Not only were they the band's first performances in Los Angeles, it was lead singer Kip Berman's first time in the city. "The whole experience has been hyper-real to me” his said. “My first day in the city and I'm on television and then playing a sold-out show. I don't know what to say."
Hyper-real, indeed. In Burbank, a bearded man counted down the seconds before the next song amid bright flashes of 'APPLAUSE, 'APPLAUSE'. It was a mixed crowd in Stage 9, most of the audience had never heard of the band but were still eager to clap (on beat) and scream (on camera). The drum solo that breaks the middle of "Everything With You" got more applause than I've heard for some opening bands.
TPOBPAH seemed more in their element playing in the red-hued and comfortable Spaceland later that night. Their performance was messier, the songs given more space to breathe. The sound system wasn't worth more than a condo, perhaps, and there were no studio lights hanging from the ceiling, no bearded man with an 'Applause' sign. But all the band needed to get the crowd "totally pumped up, yeah!" was to say that they were The Pains of Being Pure at Heart, from Brooklyn.

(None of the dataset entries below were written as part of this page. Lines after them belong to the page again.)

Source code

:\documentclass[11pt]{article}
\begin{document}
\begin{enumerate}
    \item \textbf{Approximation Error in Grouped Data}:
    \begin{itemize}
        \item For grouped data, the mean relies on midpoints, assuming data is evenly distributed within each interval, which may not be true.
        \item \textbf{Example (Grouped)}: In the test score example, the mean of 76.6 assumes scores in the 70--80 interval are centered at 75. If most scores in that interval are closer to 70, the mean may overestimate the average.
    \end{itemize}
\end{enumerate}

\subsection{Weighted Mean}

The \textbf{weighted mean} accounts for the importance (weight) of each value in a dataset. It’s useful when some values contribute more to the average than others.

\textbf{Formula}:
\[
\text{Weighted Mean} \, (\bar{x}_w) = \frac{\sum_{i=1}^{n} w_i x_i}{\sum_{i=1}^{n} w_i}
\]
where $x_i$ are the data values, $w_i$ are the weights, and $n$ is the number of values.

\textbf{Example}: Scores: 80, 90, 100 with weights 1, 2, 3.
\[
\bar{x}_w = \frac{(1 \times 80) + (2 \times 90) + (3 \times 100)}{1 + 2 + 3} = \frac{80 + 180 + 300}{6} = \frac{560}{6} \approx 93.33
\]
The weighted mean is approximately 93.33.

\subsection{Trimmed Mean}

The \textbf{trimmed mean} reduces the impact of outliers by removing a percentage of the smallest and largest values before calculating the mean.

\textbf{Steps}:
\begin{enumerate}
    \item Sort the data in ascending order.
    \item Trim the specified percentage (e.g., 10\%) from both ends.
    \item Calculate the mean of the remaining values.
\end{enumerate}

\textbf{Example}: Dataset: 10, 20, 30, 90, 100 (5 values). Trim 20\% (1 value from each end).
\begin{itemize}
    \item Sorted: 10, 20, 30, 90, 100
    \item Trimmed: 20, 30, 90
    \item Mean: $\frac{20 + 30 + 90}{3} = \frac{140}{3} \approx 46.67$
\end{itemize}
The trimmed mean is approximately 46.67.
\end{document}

Watching this young band play twice, I got the sense that anyone who has listened to rock music in the past 10 years and thought, "If only this could sound a bit more pleasant," could walk into a TPOBPAH show and fall in love. Maybe it wasn't the camera that was exciting the crowd in Burbank: After every song at Spaceland, the randomly assembled ticket holders—mostly tourists from North Carolina and area locals—didn't need any prompting to cheer. There's nothing more real than that.